Canadians savings more in recession than other nations, but have to work longer

Canadians are socking away more money and spending less than people of many other industrialized nations in the current global economic downturn, a new survey suggests.

The push to save is driven in part by a belief among almost one-third of Canadians that the recession will mean a delayed retirement, according to the survey from international bank ING Direct.

The global report released Tuesday suggested 77 per cent of Canadians have saved at the same pace or more in the past six months, which is just one percentage point behind the first-place Austrians.

Overall, Canadians were better savers that people in the United States, which came in third with 72 per cent of those surveyed saying they saved the same or more in the past six months.

However, more Americans had increased their savings than Canadians in recent months.

The survey found 60 per cent of Canadians said they were saving the same amount they did six months ago, while 17 per cent increased their savings. That compares to 47 per cent of Americans who were said they were saving the same sums, and 25 per cent having added more to their piggy banks.

The survey, conducted six weeks ago in nine countries, comes the same day the U.S. Commerce Department said Americans’ personal savings rate fell to 4.6 per cent in June, after jumping to 6.2 per cent in May, which was the highest since February 1995. The rate dropped as low as one per cent at times last year.

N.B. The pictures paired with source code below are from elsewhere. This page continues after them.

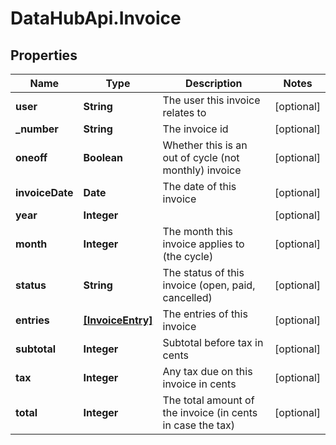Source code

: # DataHubApi.Invoice

## Properties
Name | Type | Description | Notes
------------ | ------------- | ------------- | -------------
**user** | **String** | The user this invoice relates to | [optional] 
**_number** | **String** | The invoice id | [optional] 
**oneoff** | **Boolean** | Whether this is an out of cycle (not monthly) invoice | [optional] 
**invoiceDate** | **Date** | The date of this invoice | [optional] 
**year** | **Integer** |  | [optional] 
**month** | **Integer** | The month this invoice applies to (the cycle) | [optional] 
**status** | **String** | The status of this invoice (open, paid, cancelled) | [optional] 
**entries** | [**[InvoiceEntry]**](InvoiceEntry.md) | The entries of this invoice | [optional] 
**subtotal** | **Integer** | Subtotal before tax in cents | [optional] 
**tax** | **Integer** | Any tax due on this invoice in cents | [optional] 
**total** | **Integer** | The total amount of the invoice (in cents in case the tax) | [optional] 


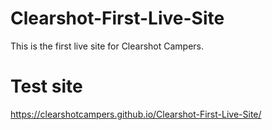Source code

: # Clearshot-First-Live-Site
This is the first live site for Clearshot Campers.

# Test site
https://clearshotcampers.github.io/Clearshot-First-Live-Site/ 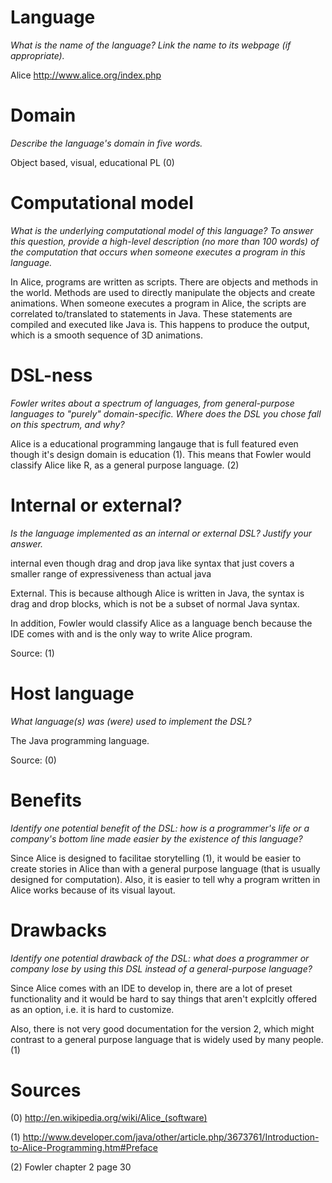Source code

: # Language
_What is the name of the language? Link the name to its webpage 
(if appropriate)._

Alice
http://www.alice.org/index.php


# Domain
_Describe the language's domain in five words._

Object based, visual, educational PL (0)


# Computational model
_What is the underlying computational model of this language? To answer this 
question, provide a high-level description (no more than 100 words) of the 
computation that occurs when someone executes a program in this language._

In Alice, programs are written as scripts. There are objects and methods in the world. Methods are used to directly manipulate the objects and create animations. When someone executes a program in Alice, the scripts are correlated to/translated to statements in Java. These statements are compiled and executed like Java is. This happens to produce the output, which is a smooth sequence of 3D animations. 


# DSL-ness
_Fowler writes about a spectrum of languages, from general-purpose languages to 
"purely" domain-specific. Where does the DSL you chose fall on this spectrum, 
and why?_ 

Alice is a educational programming langauge that is full featured even though it's design domain is education (1). This means that Fowler would classify Alice like R, as a general purpose language. (2)



# Internal or external?
_Is the language implemented as an internal or external DSL? 
Justify your answer._

internal
even though drag and drop
java like syntax that just covers a smaller range of expressiveness than actual java 

External. This is because although Alice is written in Java, the syntax is drag and drop blocks, which is not be a subset of normal Java syntax. 


In addition, Fowler would classify Alice as a language bench because the IDE comes with and is the only way to write Alice program. 

Source: (1)
 

# Host language
_What language(s) was (were) used to implement the DSL?_

The Java programming language. 

Source: (0)


# Benefits
_Identify one potential benefit of the DSL: how is a programmer's life or a 
company's bottom line made easier by the existence of this language?_

Since Alice is designed to facilitae storytelling (1), it would be easier to create stories in Alice than with a general purpose language (that is usually designed for computation). Also, it is easier to tell why a program written in Alice works because of its visual layout. 


# Drawbacks
_Identify one potential drawback of the DSL: what does a programmer or company 
lose by using this DSL instead of a general-purpose language?_

Since Alice comes with an IDE to develop in, there are a lot of preset functionality and it would be hard to say things that aren't explcitly offered as an option, i.e. it is hard to customize. 

Also, there is not very good documentation for the version 2, which might contrast to a general purpose language that is widely used by many people. (1)


# Sources

(0) http://en.wikipedia.org/wiki/Alice_(software)

(1) http://www.developer.com/java/other/article.php/3673761/Introduction-to-Alice-Programming.htm#Preface

(2) Fowler chapter 2 page 30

That compares to a 4.7 per cent savings rate for Canadians in the first quarter of 2009, down from 4.9 per cent in the fourth quarter of 2008, according to Statistics Canada. The rate was down to 1.9 per cent in the fourth quarter of 2007.

In the ING survey, 23 per cent of Canadians said their savings dropped in the past six months, compared to a 28 per cent drop in the U.S.

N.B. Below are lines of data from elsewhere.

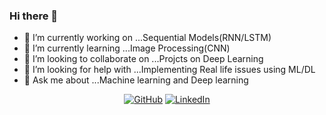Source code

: ### Hi there 👋

<!--
**tanmaysinha00/tanmaysinha00** is a ✨ _special_ ✨ repository because its `README.md` (this file) appears on your GitHub profile.

Here are some ideas to get you started:
-->
- 🔭 I’m currently working on ...Sequential Models(RNN/LSTM)
- 🌱 I’m currently learning ...Image Processing(CNN)
- 👯 I’m looking to collaborate on ...Projcts on Deep Learning
- 🤔 I’m looking for help with ...Implementing Real life issues using ML/DL
- 💬 Ask me about ...Machine learning and Deep learning 



<p align="center">
	<a href="https://github.com/tanmaysinha00"><img src="https://img.icons8.com/bubbles/50/000000/github.png" alt="GitHub"/></a>
	<a href="https://www.linkedin.com/in/tanmaysinha00/"><img src="https://img.icons8.com/bubbles/50/000000/linkedin.png" alt="LinkedIn"/></a>
  <a href="https://www.kaggle.com/tanmaysinha69/"><img src="https://img.icons8.com/bubbles/50/000000/kaggle.png" alt="Kaggle/></a>
</p>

Around the world, 65 per cent of people in the United Kingdom maintained or increased their savings in the last six months, followed by 60 per cent of people in France and 59 per cent in Italy.

Italians also had the highest number of people who increased their savings, at 29 per cent, as well as the highest number of people who decreased their savings, at 42 per cent.

ING Direct president and CEO Peter Aceto said Canadians have remained more optimistic about their finances than people in other countries “and they’ve taken charge of their own economic well-being.”

The survey comes as Canada is said to be coming out of one of the worst recessions in its history. Bank of Canada Gov. Mark Carney recently said the recession is over, with the summer quarter expected to produce growth of 1.3 per cent. But Finance Minister Jim Flaherty has cautioned against overly optimistic assessments, warning that Canada will continue to shed jobs even if there is GDP growth.

Clarence Lochhead, executive director of the Vanier Institute, said while the savings figures are encouraging, they don’t discount the increased amount of household debt among Canadians.

The institute did a survey earlier this year showing average household debt soared to over $90,000 in 2008 and annual savings shrank to three per cent of disposable income in 2008, from 13 per cent in 1990. It said the debt-to-net-worth ratio is at its highest level in 44 years.

The recession only worsened the problem with thousands of Canadians losing their jobs, pushing the current unemployment level to 8.6 per cent. Economists say that rate could go higher even as the economy recovers over the next several months and into 2010.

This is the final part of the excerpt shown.